Israel deports Palestinian activist to France despite objections from Paris | world news

Israel deported a Palestinian activist born in Jerusalem to France, despite objections from Paris.

Human rights lawyer Salah Hammouri was accused by Israel to have links with a banned militant group and to plan terrorist attacks.

But his supporters have accused Israel of “ethnic cleansing” and argue that his expulsion sets a dangerous precedent for other Palestinians in the east of the city, where most have residency but are not Israeli citizens.

This decision also creates a possible diplomatic row with France, which had repeatedly called on Israel not to carry out the expulsion, the Foreign Ministry insisting that “it must be able to exercise all its rights and carry out a normal life in Jerusalem, his city of birth and residence”.

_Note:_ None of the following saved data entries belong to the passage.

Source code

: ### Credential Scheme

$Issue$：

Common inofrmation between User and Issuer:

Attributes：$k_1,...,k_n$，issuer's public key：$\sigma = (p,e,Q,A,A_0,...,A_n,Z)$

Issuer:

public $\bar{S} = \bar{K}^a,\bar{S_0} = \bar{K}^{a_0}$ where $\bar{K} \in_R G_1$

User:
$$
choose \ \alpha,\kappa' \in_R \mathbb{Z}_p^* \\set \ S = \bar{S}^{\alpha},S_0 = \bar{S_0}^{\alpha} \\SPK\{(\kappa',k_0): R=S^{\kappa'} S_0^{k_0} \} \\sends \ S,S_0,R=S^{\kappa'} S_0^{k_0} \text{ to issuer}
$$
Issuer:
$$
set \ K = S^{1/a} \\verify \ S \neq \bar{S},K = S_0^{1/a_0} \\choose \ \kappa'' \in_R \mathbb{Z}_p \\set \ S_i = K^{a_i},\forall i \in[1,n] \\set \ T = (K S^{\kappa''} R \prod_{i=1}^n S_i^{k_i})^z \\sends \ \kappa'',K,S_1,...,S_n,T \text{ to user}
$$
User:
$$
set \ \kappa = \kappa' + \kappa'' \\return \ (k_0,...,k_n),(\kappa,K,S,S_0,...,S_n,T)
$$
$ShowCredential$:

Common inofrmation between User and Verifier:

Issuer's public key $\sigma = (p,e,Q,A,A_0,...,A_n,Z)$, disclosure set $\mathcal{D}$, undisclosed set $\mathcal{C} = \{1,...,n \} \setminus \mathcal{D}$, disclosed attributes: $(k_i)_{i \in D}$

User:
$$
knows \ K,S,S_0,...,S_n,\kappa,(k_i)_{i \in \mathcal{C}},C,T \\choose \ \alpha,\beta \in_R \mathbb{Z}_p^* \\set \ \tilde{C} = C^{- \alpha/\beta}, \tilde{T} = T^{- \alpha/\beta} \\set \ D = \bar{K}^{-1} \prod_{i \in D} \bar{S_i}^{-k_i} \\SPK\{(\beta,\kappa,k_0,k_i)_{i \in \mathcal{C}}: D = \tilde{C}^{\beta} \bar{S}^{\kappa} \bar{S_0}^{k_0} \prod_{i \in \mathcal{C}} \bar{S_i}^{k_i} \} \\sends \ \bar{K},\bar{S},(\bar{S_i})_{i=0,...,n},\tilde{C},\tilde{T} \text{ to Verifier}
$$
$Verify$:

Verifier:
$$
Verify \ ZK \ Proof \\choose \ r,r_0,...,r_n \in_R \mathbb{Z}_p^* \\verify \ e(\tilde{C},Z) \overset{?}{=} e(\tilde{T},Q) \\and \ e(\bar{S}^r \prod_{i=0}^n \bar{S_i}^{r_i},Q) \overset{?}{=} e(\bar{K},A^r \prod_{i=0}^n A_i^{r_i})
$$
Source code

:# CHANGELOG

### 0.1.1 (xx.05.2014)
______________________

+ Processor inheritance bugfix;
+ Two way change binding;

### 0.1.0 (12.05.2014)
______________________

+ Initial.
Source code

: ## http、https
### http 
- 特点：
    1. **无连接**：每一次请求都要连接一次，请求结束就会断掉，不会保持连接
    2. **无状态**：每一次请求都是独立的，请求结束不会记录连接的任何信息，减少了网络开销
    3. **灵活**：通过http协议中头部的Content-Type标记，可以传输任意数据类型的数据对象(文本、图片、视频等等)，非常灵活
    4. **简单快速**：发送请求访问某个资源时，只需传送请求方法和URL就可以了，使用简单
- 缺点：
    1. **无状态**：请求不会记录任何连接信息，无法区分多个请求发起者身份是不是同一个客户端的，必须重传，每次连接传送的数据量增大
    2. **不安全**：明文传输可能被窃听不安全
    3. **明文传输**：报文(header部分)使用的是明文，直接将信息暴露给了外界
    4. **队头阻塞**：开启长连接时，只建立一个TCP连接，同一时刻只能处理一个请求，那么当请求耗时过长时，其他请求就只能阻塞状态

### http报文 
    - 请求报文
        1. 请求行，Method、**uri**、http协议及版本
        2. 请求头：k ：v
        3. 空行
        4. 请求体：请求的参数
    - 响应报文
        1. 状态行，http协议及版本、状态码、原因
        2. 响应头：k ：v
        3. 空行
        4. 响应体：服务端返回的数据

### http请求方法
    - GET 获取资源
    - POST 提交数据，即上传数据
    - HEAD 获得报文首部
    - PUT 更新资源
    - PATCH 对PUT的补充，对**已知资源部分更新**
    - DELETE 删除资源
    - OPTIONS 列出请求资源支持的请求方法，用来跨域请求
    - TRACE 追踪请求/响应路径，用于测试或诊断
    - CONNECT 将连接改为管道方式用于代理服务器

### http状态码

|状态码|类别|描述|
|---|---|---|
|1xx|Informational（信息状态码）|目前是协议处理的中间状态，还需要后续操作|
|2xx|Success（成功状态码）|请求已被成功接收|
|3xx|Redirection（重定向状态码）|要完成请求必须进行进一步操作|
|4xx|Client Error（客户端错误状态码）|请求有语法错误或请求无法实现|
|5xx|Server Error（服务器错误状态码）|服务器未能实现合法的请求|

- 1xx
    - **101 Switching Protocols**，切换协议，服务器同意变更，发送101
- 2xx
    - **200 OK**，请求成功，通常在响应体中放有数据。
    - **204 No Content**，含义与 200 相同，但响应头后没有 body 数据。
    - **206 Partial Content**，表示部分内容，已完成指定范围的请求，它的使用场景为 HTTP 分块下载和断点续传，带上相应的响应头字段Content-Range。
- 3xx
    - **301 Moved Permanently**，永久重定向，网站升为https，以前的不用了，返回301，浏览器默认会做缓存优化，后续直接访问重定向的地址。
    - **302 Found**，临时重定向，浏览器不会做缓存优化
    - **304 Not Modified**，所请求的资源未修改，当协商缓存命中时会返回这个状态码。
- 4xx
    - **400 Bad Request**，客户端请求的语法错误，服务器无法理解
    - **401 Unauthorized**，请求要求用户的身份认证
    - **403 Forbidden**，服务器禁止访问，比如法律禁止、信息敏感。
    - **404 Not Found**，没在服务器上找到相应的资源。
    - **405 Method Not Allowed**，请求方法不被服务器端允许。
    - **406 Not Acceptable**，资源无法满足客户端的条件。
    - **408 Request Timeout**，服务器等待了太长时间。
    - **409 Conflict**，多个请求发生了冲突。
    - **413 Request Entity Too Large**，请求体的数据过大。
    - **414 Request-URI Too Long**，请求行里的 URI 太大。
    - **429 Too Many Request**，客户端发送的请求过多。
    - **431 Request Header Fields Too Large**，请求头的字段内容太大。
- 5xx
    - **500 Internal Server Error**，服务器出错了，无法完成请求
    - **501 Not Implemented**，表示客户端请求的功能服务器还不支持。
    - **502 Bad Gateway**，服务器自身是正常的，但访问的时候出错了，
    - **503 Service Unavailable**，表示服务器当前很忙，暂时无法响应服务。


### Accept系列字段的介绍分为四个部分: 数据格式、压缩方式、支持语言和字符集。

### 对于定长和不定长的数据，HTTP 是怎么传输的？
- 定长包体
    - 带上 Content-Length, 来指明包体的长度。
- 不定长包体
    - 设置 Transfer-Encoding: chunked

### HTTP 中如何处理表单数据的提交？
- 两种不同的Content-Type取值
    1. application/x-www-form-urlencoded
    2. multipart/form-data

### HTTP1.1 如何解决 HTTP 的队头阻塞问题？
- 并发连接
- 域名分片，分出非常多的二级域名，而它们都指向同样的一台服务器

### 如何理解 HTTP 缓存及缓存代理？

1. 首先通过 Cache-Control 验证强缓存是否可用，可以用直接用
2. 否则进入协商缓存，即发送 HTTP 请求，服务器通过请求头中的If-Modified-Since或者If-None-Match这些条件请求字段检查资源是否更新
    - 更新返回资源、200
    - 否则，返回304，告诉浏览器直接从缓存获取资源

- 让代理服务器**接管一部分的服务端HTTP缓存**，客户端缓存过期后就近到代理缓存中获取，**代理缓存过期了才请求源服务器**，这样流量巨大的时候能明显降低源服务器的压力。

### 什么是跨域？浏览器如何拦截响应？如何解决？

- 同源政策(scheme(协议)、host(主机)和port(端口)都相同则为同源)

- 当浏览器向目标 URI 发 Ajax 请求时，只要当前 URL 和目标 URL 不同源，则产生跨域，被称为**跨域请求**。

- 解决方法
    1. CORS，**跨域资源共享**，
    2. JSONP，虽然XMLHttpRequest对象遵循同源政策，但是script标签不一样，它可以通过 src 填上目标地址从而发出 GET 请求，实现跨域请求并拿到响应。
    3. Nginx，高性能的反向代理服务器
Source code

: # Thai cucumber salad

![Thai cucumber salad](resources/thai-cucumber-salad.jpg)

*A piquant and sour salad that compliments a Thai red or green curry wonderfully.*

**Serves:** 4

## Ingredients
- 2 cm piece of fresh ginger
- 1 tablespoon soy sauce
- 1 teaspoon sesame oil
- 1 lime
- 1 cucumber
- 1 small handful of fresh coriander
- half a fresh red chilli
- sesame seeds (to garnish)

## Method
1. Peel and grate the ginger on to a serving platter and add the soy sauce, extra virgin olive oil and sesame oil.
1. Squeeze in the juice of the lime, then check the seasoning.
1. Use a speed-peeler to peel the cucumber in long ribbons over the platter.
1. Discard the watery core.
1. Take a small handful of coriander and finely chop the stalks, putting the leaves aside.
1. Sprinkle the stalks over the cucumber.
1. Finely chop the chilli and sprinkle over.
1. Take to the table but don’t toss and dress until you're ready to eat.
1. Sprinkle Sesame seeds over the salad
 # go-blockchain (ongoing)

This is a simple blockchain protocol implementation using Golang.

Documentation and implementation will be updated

Mr. Hammouri, 37, a resident of Jerusalem who holds French citizenship, had his residency revoked on December 1 for being active in the Popular Front for the Liberation of Palestine, classified by Israel and its allies Westerners as a terrorist group.

Israeli Interior Minister Ayelet Shaked said, “I am happy to report that justice has been served today and terrorist Salah Hammouri has been expelled from Israel.”

The Interior Ministry added in a statement: “During his life he organized, inspired and planned to carry out terrorist attacks for himself and for the organization against well-known citizens and Israelis.”

However, the campaign supporting Mr Hammouri said: “Such a decision constitutes a war crime under international humanitarian law of forcible deportation of a civilian from occupied territories.”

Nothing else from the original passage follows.